Aisling was across from her now, kneeling, not saying anything. There was a pall and quiet, the warriors who had followed them speaking only in hushed voices. It was obvious to them, too, who it was, and the rage and tension in the air was palpable. The words “The General” were bandied about, over and over, and she heard one of the rangers that had followed along running back to camp even as another ran down the road toward Enrant Monge.
“How long?” Aisling asked, jarring Martaina out of the long stare she had given the uneven cut around the throat, the place where the lifeblood was draining out onto the sand even now, aided more by gravity than the beating of a heart that had ceased minutes ago. Martaina looked up at the dark elf, who stared her down, and in the red eyes there was a fierce flame, as though the gates of the Realm of Fire had opened and all blazes had spilled loose into the dark elf’s soul. “How long?”
“He’s been dead ten, perhaps fifteen minutes,” Martaina said as she felt the arm again. It wasn’t cool to the touch, not yet, and wouldn’t exactly cool in the warm summer sun. “It’s possible that the head is around here, somewhere—”
“Unlikely,” Odellan said, and he was standing over them. “If someone takes a head, it’s either meant as spite to deprive them of resurrection or it’s a trophy. It’s not meant to be done just to kick it around a clearing.” The elf grew thoughtful, his helm held in the crook of his arm, his usually dark, sun-kissed skin a bit white. “Not in an orchestrated attack like this.”
“Hoygraf, then,” Aisling said, and she stood. “Actaluere.”
“That would seem the most likely.” Martaina stood, the wind blowing a few grains of sand from the road across her face along with a few stray strands of hair.
“This is not an opportune time or place for us to make war on Actaluere,” Odellan said, responding more to the sudden rumble that ran through the thirty or so warriors, armored and armed, standing behind him arrayed along the road and even up on the embankment. “Calm yourselves.”
“I don’t wish to calm myself,” Aisling said, though she kept her pitch well under control. “I wish to find the bastards responsible and collect their heads for myself while returning his to where it belongs.”
“This is not a moment for rash action,” Odellan said.
“This is not a moment when we can afford to wait and NOT act, either,” Aisling said. “We have less than forty minutes to find his head and have a healer reattach it or else he will not be coming back to life. I would have to guess that will put at least some kink in our efforts to defend Luukessia.”

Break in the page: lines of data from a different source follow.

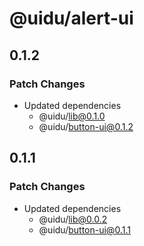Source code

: # @uidu/alert-ui

## 0.1.2

### Patch Changes

- Updated dependencies
  - @uidu/lib@0.1.0
  - @uidu/button-ui@0.1.2

## 0.1.1

### Patch Changes

- Updated dependencies
  - @uidu/lib@0.0.2
  - @uidu/button-ui@0.1.1
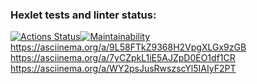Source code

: ### Hexlet tests and linter status:
[![Actions Status](https://github.com/irakuruss/python-project-49/workflows/hexlet-check/badge.svg)](https://github.com/irakuruss/python-project-49/actions)[![Maintainability](https://api.codeclimate.com/v1/badges/a99a88d28ad37a79dbf6/maintainability)](https://codeclimate.com/github/codeclimate/codeclimate/maintainability)
https://asciinema.org/a/9L58FTkZ9368H2VpgXLGx9zGB
https://asciinema.org/a/7yCZpkL1iE5AJZpD0EO1df1CR
https://asciinema.org/a/WY2psJusRwszscYl5IAIyF2PT
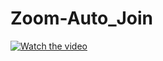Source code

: # Zoom-Auto_Join
[![Watch the video](https://i.imgur.com/vKb2F1B.png)](https://1drv.ms/v/s!Aru7xYZNxXualVZi1H0AJZIHFiHQ?e=X0slUH)
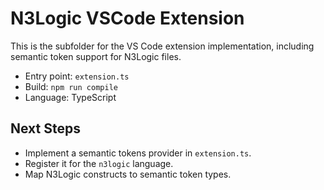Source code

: # N3Logic VSCode Extension

This is the subfolder for the VS Code extension implementation, including semantic token support for N3Logic files.

- Entry point: `extension.ts`
- Build: `npm run compile`
- Language: TypeScript

## Next Steps
- Implement a semantic tokens provider in `extension.ts`.
- Register it for the `n3logic` language.
- Map N3Logic constructs to semantic token types.

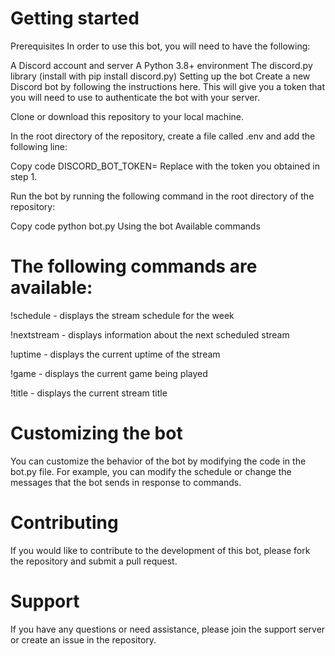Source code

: # Getting started
Prerequisites
In order to use this bot, you will need to have the following:

A Discord account and server
A Python 3.8+ environment
The discord.py library (install with pip install discord.py)
Setting up the bot
Create a new Discord bot by following the instructions here. This will give you a token that you will need to use to authenticate the bot with your server.

Clone or download this repository to your local machine.

In the root directory of the repository, create a file called .env and add the following line:

Copy code
DISCORD_BOT_TOKEN=<your bot token>
Replace <your bot token> with the token you obtained in step 1.

Run the bot by running the following command in the root directory of the repository:

Copy code
python bot.py
Using the bot
Available commands

# The following commands are available:

!schedule - displays the stream schedule for the week

!nextstream - displays information about the next scheduled stream

!uptime - displays the current uptime of the stream

!game - displays the current game being played

!title - displays the current stream title

# Customizing the bot

You can customize the behavior of the bot by modifying the code in the bot.py file. For example, you can modify the schedule or change the messages that the bot sends in response to commands.

# Contributing

If you would like to contribute to the development of this bot, please fork the repository and submit a pull request.

# Support

If you have any questions or need assistance, please join the support server or create an issue in the repository.
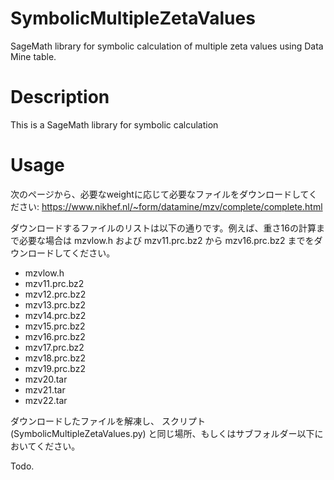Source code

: # SymbolicMultipleZetaValues
SageMath library for symbolic calculation of multiple zeta values using Data Mine table.

# Description
This is a SageMath library for symbolic calculation

# Usage

次のページから、必要なweightに応じて必要なファイルをダウンロードしてください:
https://www.nikhef.nl/~form/datamine/mzv/complete/complete.html

ダウンロードするファイルのリストは以下の通りです。例えば、重さ16の計算まで必要な場合は mzvlow.h および mzv11.prc.bz2 から mzv16.prc.bz2 までをダウンロードしてください。

- mzvlow.h
- mzv11.prc.bz2
- mzv12.prc.bz2
- mzv13.prc.bz2
- mzv14.prc.bz2
- mzv15.prc.bz2
- mzv16.prc.bz2
- mzv17.prc.bz2
- mzv18.prc.bz2
- mzv19.prc.bz2
- mzv20.tar
- mzv21.tar
- mzv22.tar

ダウンロードしたファイルを解凍し、 スクリプト (SymbolicMultipleZetaValues.py) と同じ場所、もしくはサブフォルダー以下においてください。

Todo.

“We cannot simply charge into the midst of the army of Actaluere,” Odellan said, “regardless of how strong our suspicions might be. What if this is some feint by Galbadien, some political game by the Syloreans? Or a simple, ill-timed and gruesome bandit attack?”
“This is about as likely to be a bandit attack as you are to sprout gills and start swimming about in the wellsprings under Saekaj Sovar,” came a voice from the embankment. Martaina looked up, but not far; Partus stood there, a few feet above them, along with others now arriving, trickling in from the encampment as the news spread. The clink of chains heralded the arrival of Mendicant, Terian in tow. The dark knight’s eyes flashed as he saw the body, but his mouth was covered by the gag and his expression muted by the cloth that covered half his face.